## Exercise instructions
Every entry in the data is to be written out exactly; no picture belongs in the copy.

## Source material
^^^^^^^^
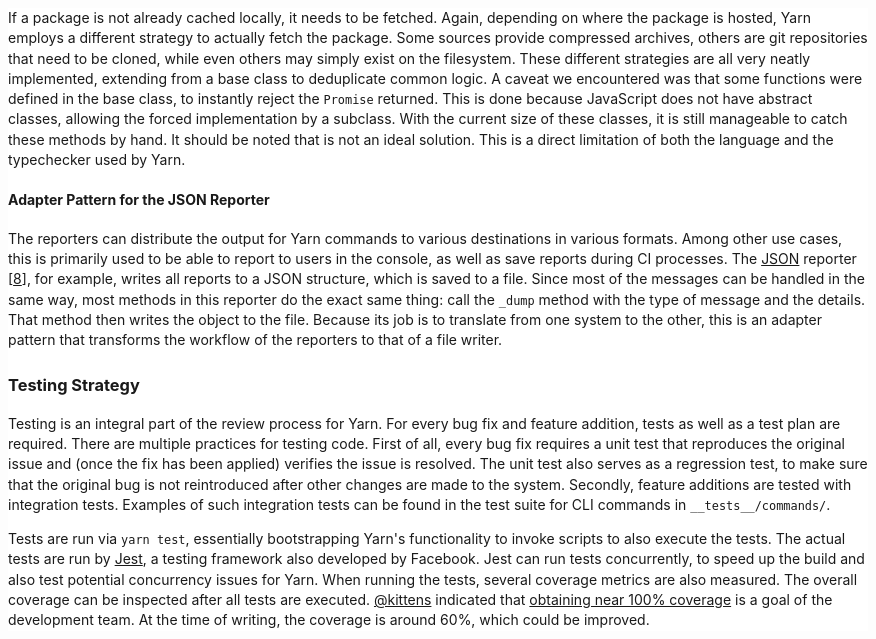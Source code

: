 If a package is not already cached locally, it needs to be fetched.
Again, depending on where the package is hosted, Yarn employs a different strategy to actually fetch the package.
Some sources provide compressed archives, others are git repositories that need to be cloned, while even others may simply exist on the filesystem.
These different strategies are all very neatly implemented, extending from a base class to deduplicate common logic.
A caveat we encountered was that some functions were defined in the base class, to instantly reject the `Promise` returned.
This is done because JavaScript does not have abstract classes, allowing the forced implementation by a subclass.
With the current size of these classes, it is still manageable to catch these methods by hand.
It should be noted that is not an ideal solution.
This is a direct limitation of both the language and the typechecker used by Yarn.

#### Adapter Pattern for the JSON Reporter
The reporters can distribute the output for Yarn commands to various destinations in various formats.
Among other use cases, this is primarily used to be able to report to users in the console, as well as save reports during CI processes.
The [JSON](http://www.json.org/) reporter [[8](#json-reporter)], for example, writes all reports to a JSON structure, which is saved to a file.
Since most of the messages can be handled in the same way, most methods in this reporter do the exact same thing: call the `_dump` method with the type of message and the details.
That method then writes the object to the file.
Because its job is to translate from one system to the other, this is an adapter pattern that transforms the workflow of the reporters to that of a file writer.

### Testing Strategy

Testing is an integral part of the review process for Yarn.
For every bug fix and feature addition, tests as well as a test plan are required.
There are multiple practices for testing code.
First of all, every bug fix requires a unit test that reproduces the original issue and (once the fix has been applied) verifies the issue is resolved.
The unit test also serves as a regression test, to make sure that the original bug is not reintroduced after other changes are made to the system.
Secondly, feature additions are tested with integration tests.
Examples of such integration tests can be found in the test suite for CLI commands in `__tests__/commands/`.

Tests are run via `yarn test`, essentially bootstrapping Yarn's functionality to invoke scripts to also execute the tests.
The actual tests are run by [Jest](https://github.com/facebook/jest), a testing framework also developed by Facebook.
Jest can run tests concurrently, to speed up the build and also test potential concurrency issues for Yarn.
When running the tests, several coverage metrics are also measured.
The overall coverage can be inspected after all tests are executed.
[@kittens] indicated that [obtaining near 100% coverage](https://github.com/yarnpkg/yarn/issues/510) is a goal of the development team.
At the time of writing, the coverage is around 60%, which could be improved.


[@arcanis]: https://github.com/arcanis
[@bestander]: https://github.com/bestander
[@cpojer]: https://github.com/cpojer
[@daniel15]: https://github.com/daniel15
[@dguo]: https://github.com/dguo
[@keraito]: https://github.com/keraito
[@kittens]: https://github.com/kittens
[@thejameskyle]: https://github.com/thejameskyle
[@timvdlippe]: https://github.com/timvdLippe
[@wycats]: https://github.com/wycats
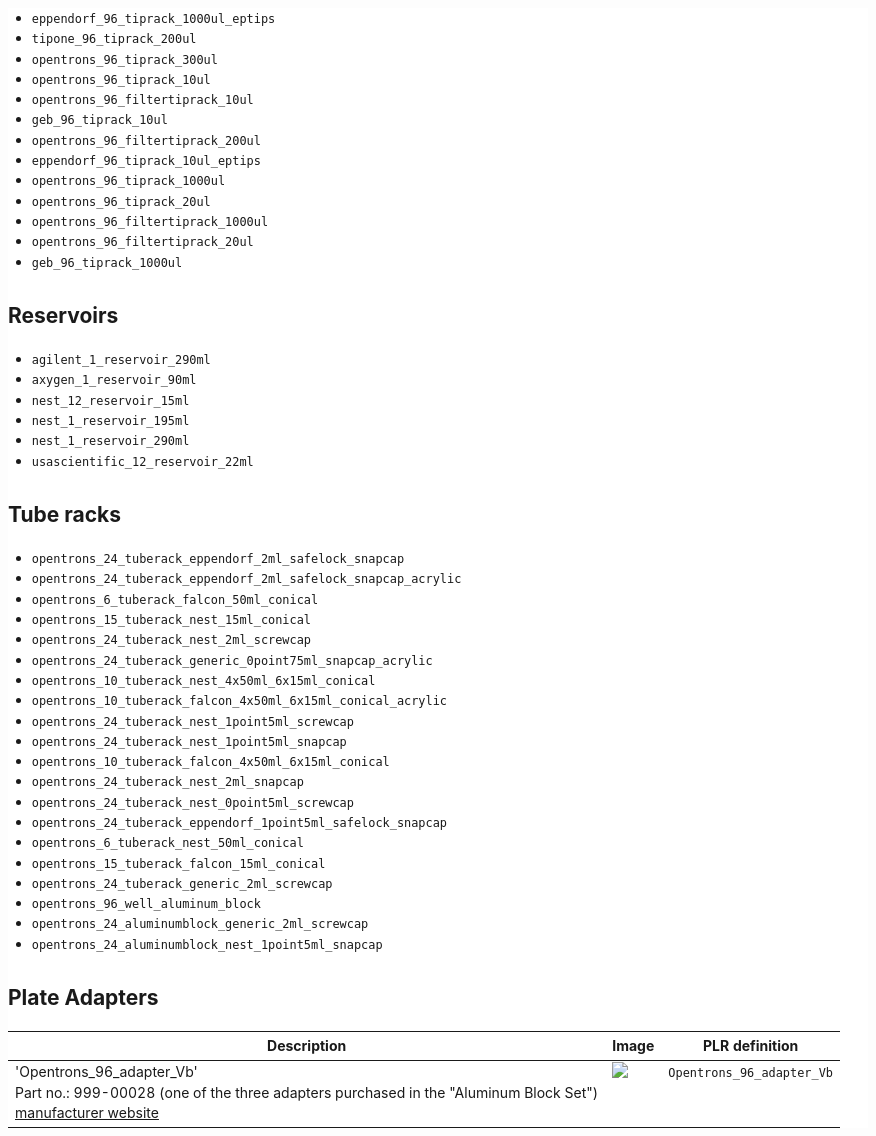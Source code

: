 - `eppendorf_96_tiprack_1000ul_eptips`
- `tipone_96_tiprack_200ul`
- `opentrons_96_tiprack_300ul`
- `opentrons_96_tiprack_10ul`
- `opentrons_96_filtertiprack_10ul`
- `geb_96_tiprack_10ul`
- `opentrons_96_filtertiprack_200ul`
- `eppendorf_96_tiprack_10ul_eptips`
- `opentrons_96_tiprack_1000ul`
- `opentrons_96_tiprack_20ul`
- `opentrons_96_filtertiprack_1000ul`
- `opentrons_96_filtertiprack_20ul`
- `geb_96_tiprack_1000ul`

## Reservoirs

- `agilent_1_reservoir_290ml`
- `axygen_1_reservoir_90ml`
- `nest_12_reservoir_15ml`
- `nest_1_reservoir_195ml`
- `nest_1_reservoir_290ml`
- `usascientific_12_reservoir_22ml`

## Tube racks

- `opentrons_24_tuberack_eppendorf_2ml_safelock_snapcap`
- `opentrons_24_tuberack_eppendorf_2ml_safelock_snapcap_acrylic`
- `opentrons_6_tuberack_falcon_50ml_conical`
- `opentrons_15_tuberack_nest_15ml_conical`
- `opentrons_24_tuberack_nest_2ml_screwcap`
- `opentrons_24_tuberack_generic_0point75ml_snapcap_acrylic`
- `opentrons_10_tuberack_nest_4x50ml_6x15ml_conical`
- `opentrons_10_tuberack_falcon_4x50ml_6x15ml_conical_acrylic`
- `opentrons_24_tuberack_nest_1point5ml_screwcap`
- `opentrons_24_tuberack_nest_1point5ml_snapcap`
- `opentrons_10_tuberack_falcon_4x50ml_6x15ml_conical`
- `opentrons_24_tuberack_nest_2ml_snapcap`
- `opentrons_24_tuberack_nest_0point5ml_screwcap`
- `opentrons_24_tuberack_eppendorf_1point5ml_safelock_snapcap`
- `opentrons_6_tuberack_nest_50ml_conical`
- `opentrons_15_tuberack_falcon_15ml_conical`
- `opentrons_24_tuberack_generic_2ml_screwcap`
- `opentrons_96_well_aluminum_block`
- `opentrons_24_aluminumblock_generic_2ml_screwcap`
- `opentrons_24_aluminumblock_nest_1point5ml_snapcap`

## Plate Adapters

| Description               | Image              | PLR definition |
|--------------------|--------------------|--------------------|
| 'Opentrons_96_adapter_Vb'<br>Part no.: 999-00028 (one of the three adapters purchased in the "Aluminum Block Set")<br>[manufacturer website](https://opentrons.com/products/aluminum-block-set) | ![](img/opentrons/Opentrons_96_adapter_Vb.jpg) | `Opentrons_96_adapter_Vb` |
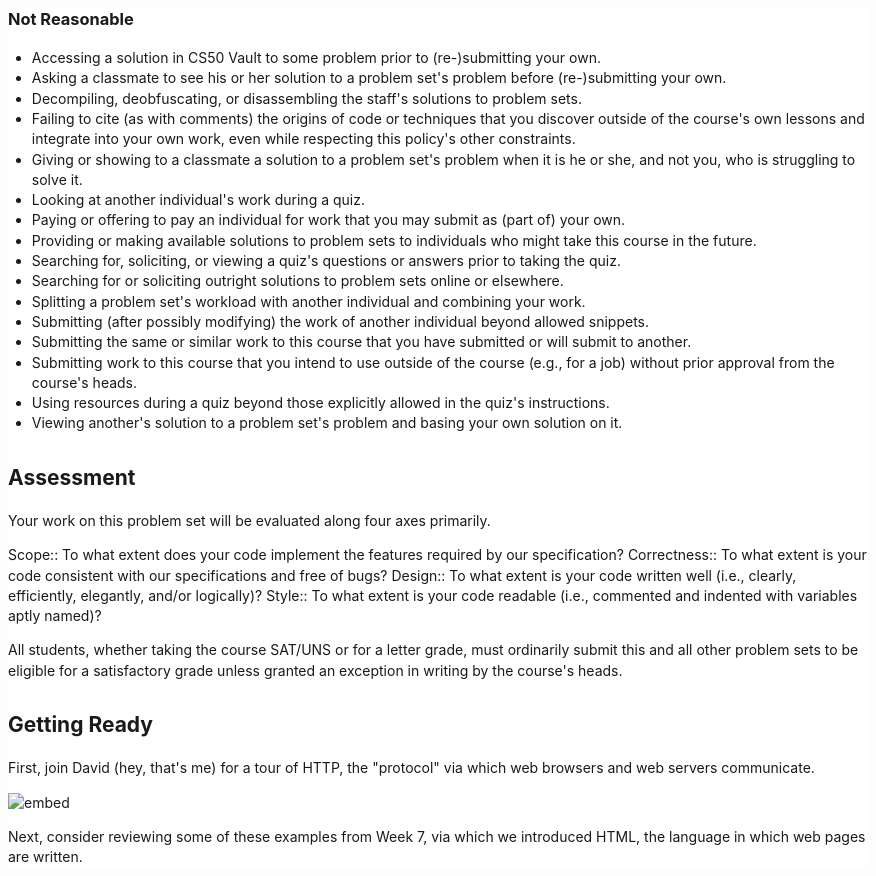 ### Not Reasonable

* Accessing a solution in CS50 Vault to some problem prior to (re-)submitting your own.
* Asking a classmate to see his or her solution to a problem set's problem before (re-)submitting your own.
* Decompiling, deobfuscating, or disassembling the staff's solutions to problem sets.
* Failing to cite (as with comments) the origins of code or techniques that you discover outside of the course's own lessons and integrate into your own work, even while respecting this policy's other constraints.
* Giving or showing to a classmate a solution to a problem set's problem when it is he or she, and not you, who is struggling to solve it.
* Looking at another individual's work during a quiz.
* Paying or offering to pay an individual for work that you may submit as (part of) your own.
* Providing or making available solutions to problem sets to individuals who might take this course in the future.
* Searching for, soliciting, or viewing a quiz's questions or answers prior to taking the quiz.
* Searching for or soliciting outright solutions to problem sets online or elsewhere.
* Splitting a problem set's workload with another individual and combining your work.
* Submitting (after possibly modifying) the work of another individual beyond allowed snippets.
* Submitting the same or similar work to this course that you have submitted or will submit to another.
* Submitting work to this course that you intend to use outside of the course (e.g., for a job) without prior approval from the course's heads.
* Using resources during a quiz beyond those explicitly allowed in the quiz's instructions.
* Viewing another's solution to a problem set's problem and basing your own solution on it.

## Assessment

Your work on this problem set will be evaluated along four axes primarily.

Scope::
  To what extent does your code implement the features required by our specification?
Correctness::
  To what extent is your code consistent with our specifications and free of bugs?
Design::
  To what extent is your code written well (i.e., clearly, efficiently, elegantly, and/or logically)?
Style::
  To what extent is your code readable (i.e., commented and indented with variables aptly named)?

All students, whether taking the course SAT/UNS or for a letter grade, must ordinarily submit this and all other problem sets to be eligible for a satisfactory grade unless granted an exception in writing by the course's heads.

## Getting Ready

First, join David (hey, that's me) for a tour of HTTP, the "protocol" via which web browsers and web servers communicate.

![embed](https://www.youtube.com/embed/hU4XuBe50K4?rel=0)

Next, consider reviewing some of these examples from Week 7, via which we introduced HTML, the language in which web pages are written.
^^^^^^^^
## Answer to the problem
Source code

: If a package is not already cached locally, it needs to be fetched.
Again, depending on where the package is hosted, Yarn employs a different strategy to actually fetch the package.
Some sources provide compressed archives, others are git repositories that need to be cloned, while even others may simply exist on the filesystem.
These different strategies are all very neatly implemented, extending from a base class to deduplicate common logic.
A caveat we encountered was that some functions were defined in the base class, to instantly reject the `Promise` returned.
This is done because JavaScript does not have abstract classes, allowing the forced implementation by a subclass.
With the current size of these classes, it is still manageable to catch these methods by hand.
It should be noted that is not an ideal solution.
This is a direct limitation of both the language and the typechecker used by Yarn.

#### Adapter Pattern for the JSON Reporter
The reporters can distribute the output for Yarn commands to various destinations in various formats.
Among other use cases, this is primarily used to be able to report to users in the console, as well as save reports during CI processes.
The [JSON](http://www.json.org/) reporter [[8](#json-reporter)], for example, writes all reports to a JSON structure, which is saved to a file.
Since most of the messages can be handled in the same way, most methods in this reporter do the exact same thing: call the `_dump` method with the type of message and the details.
That method then writes the object to the file.
Because its job is to translate from one system to the other, this is an adapter pattern that transforms the workflow of the reporters to that of a file writer.

### Testing Strategy

Testing is an integral part of the review process for Yarn.
For every bug fix and feature addition, tests as well as a test plan are required.
There are multiple practices for testing code.
First of all, every bug fix requires a unit test that reproduces the original issue and (once the fix has been applied) verifies the issue is resolved.
The unit test also serves as a regression test, to make sure that the original bug is not reintroduced after other changes are made to the system.
Secondly, feature additions are tested with integration tests.
Examples of such integration tests can be found in the test suite for CLI commands in `__tests__/commands/`.

Tests are run via `yarn test`, essentially bootstrapping Yarn's functionality to invoke scripts to also execute the tests.
The actual tests are run by [Jest](https://github.com/facebook/jest), a testing framework also developed by Facebook.
Jest can run tests concurrently, to speed up the build and also test potential concurrency issues for Yarn.
When running the tests, several coverage metrics are also measured.
The overall coverage can be inspected after all tests are executed.
[@kittens] indicated that [obtaining near 100% coverage](https://github.com/yarnpkg/yarn/issues/510) is a goal of the development team.
At the time of writing, the coverage is around 60%, which could be improved.


[@arcanis]: https://github.com/arcanis
[@bestander]: https://github.com/bestander
[@cpojer]: https://github.com/cpojer
[@daniel15]: https://github.com/daniel15
[@dguo]: https://github.com/dguo
[@keraito]: https://github.com/keraito
[@kittens]: https://github.com/kittens
[@thejameskyle]: https://github.com/thejameskyle
[@timvdlippe]: https://github.com/timvdLippe
[@wycats]: https://github.com/wycats
Source code

: - `eppendorf_96_tiprack_1000ul_eptips`
- `tipone_96_tiprack_200ul`
- `opentrons_96_tiprack_300ul`
- `opentrons_96_tiprack_10ul`
- `opentrons_96_filtertiprack_10ul`
- `geb_96_tiprack_10ul`
- `opentrons_96_filtertiprack_200ul`
- `eppendorf_96_tiprack_10ul_eptips`
- `opentrons_96_tiprack_1000ul`
- `opentrons_96_tiprack_20ul`
- `opentrons_96_filtertiprack_1000ul`
- `opentrons_96_filtertiprack_20ul`
- `geb_96_tiprack_1000ul`

## Reservoirs

- `agilent_1_reservoir_290ml`
- `axygen_1_reservoir_90ml`
- `nest_12_reservoir_15ml`
- `nest_1_reservoir_195ml`
- `nest_1_reservoir_290ml`
- `usascientific_12_reservoir_22ml`

## Tube racks

- `opentrons_24_tuberack_eppendorf_2ml_safelock_snapcap`
- `opentrons_24_tuberack_eppendorf_2ml_safelock_snapcap_acrylic`
- `opentrons_6_tuberack_falcon_50ml_conical`
- `opentrons_15_tuberack_nest_15ml_conical`
- `opentrons_24_tuberack_nest_2ml_screwcap`
- `opentrons_24_tuberack_generic_0point75ml_snapcap_acrylic`
- `opentrons_10_tuberack_nest_4x50ml_6x15ml_conical`
- `opentrons_10_tuberack_falcon_4x50ml_6x15ml_conical_acrylic`
- `opentrons_24_tuberack_nest_1point5ml_screwcap`
- `opentrons_24_tuberack_nest_1point5ml_snapcap`
- `opentrons_10_tuberack_falcon_4x50ml_6x15ml_conical`
- `opentrons_24_tuberack_nest_2ml_snapcap`
- `opentrons_24_tuberack_nest_0point5ml_screwcap`
- `opentrons_24_tuberack_eppendorf_1point5ml_safelock_snapcap`
- `opentrons_6_tuberack_nest_50ml_conical`
- `opentrons_15_tuberack_falcon_15ml_conical`
- `opentrons_24_tuberack_generic_2ml_screwcap`
- `opentrons_96_well_aluminum_block`
- `opentrons_24_aluminumblock_generic_2ml_screwcap`
- `opentrons_24_aluminumblock_nest_1point5ml_snapcap`

## Plate Adapters

| Description               | Image              | PLR definition |
|--------------------|--------------------|--------------------|
| 'Opentrons_96_adapter_Vb'<br>Part no.: 999-00028 (one of the three adapters purchased in the "Aluminum Block Set")<br>[manufacturer website](https://opentrons.com/products/aluminum-block-set) | ![](img/opentrons/Opentrons_96_adapter_Vb.jpg) | `Opentrons_96_adapter_Vb` |
 ### Not Reasonable

* Accessing a solution in CS50 Vault to some problem prior to (re-)submitting your own.
* Asking a classmate to see his or her solution to a problem set's problem before (re-)submitting your own.
* Decompiling, deobfuscating, or disassembling the staff's solutions to problem sets.
* Failing to cite (as with comments) the origins of code or techniques that you discover outside of the course's own lessons and integrate into your own work, even while respecting this policy's other constraints.
* Giving or showing to a classmate a solution to a problem set's problem when it is he or she, and not you, who is struggling to solve it.
* Looking at another individual's work during a quiz.
* Paying or offering to pay an individual for work that you may submit as (part of) your own.
* Providing or making available solutions to problem sets to individuals who might take this course in the future.
* Searching for, soliciting, or viewing a quiz's questions or answers prior to taking the quiz.
* Searching for or soliciting outright solutions to problem sets online or elsewhere.
* Splitting a problem set's workload with another individual and combining your work.
* Submitting (after possibly modifying) the work of another individual beyond allowed snippets.
* Submitting the same or similar work to this course that you have submitted or will submit to another.
* Submitting work to this course that you intend to use outside of the course (e.g., for a job) without prior approval from the course's heads.
* Using resources during a quiz beyond those explicitly allowed in the quiz's instructions.
* Viewing another's solution to a problem set's problem and basing your own solution on it.

## Assessment

Your work on this problem set will be evaluated along four axes primarily.

Scope::
  To what extent does your code implement the features required by our specification?
Correctness::
  To what extent is your code consistent with our specifications and free of bugs?
Design::
  To what extent is your code written well (i.e., clearly, efficiently, elegantly, and/or logically)?
Style::
  To what extent is your code readable (i.e., commented and indented with variables aptly named)?

All students, whether taking the course SAT/UNS or for a letter grade, must ordinarily submit this and all other problem sets to be eligible for a satisfactory grade unless granted an exception in writing by the course's heads.

## Getting Ready

First, join David (hey, that's me) for a tour of HTTP, the "protocol" via which web browsers and web servers communicate.

![embed](https://www.youtube.com/embed/hU4XuBe50K4?rel=0)

Next, consider reviewing some of these examples from Week 7, via which we introduced HTML, the language in which web pages are written.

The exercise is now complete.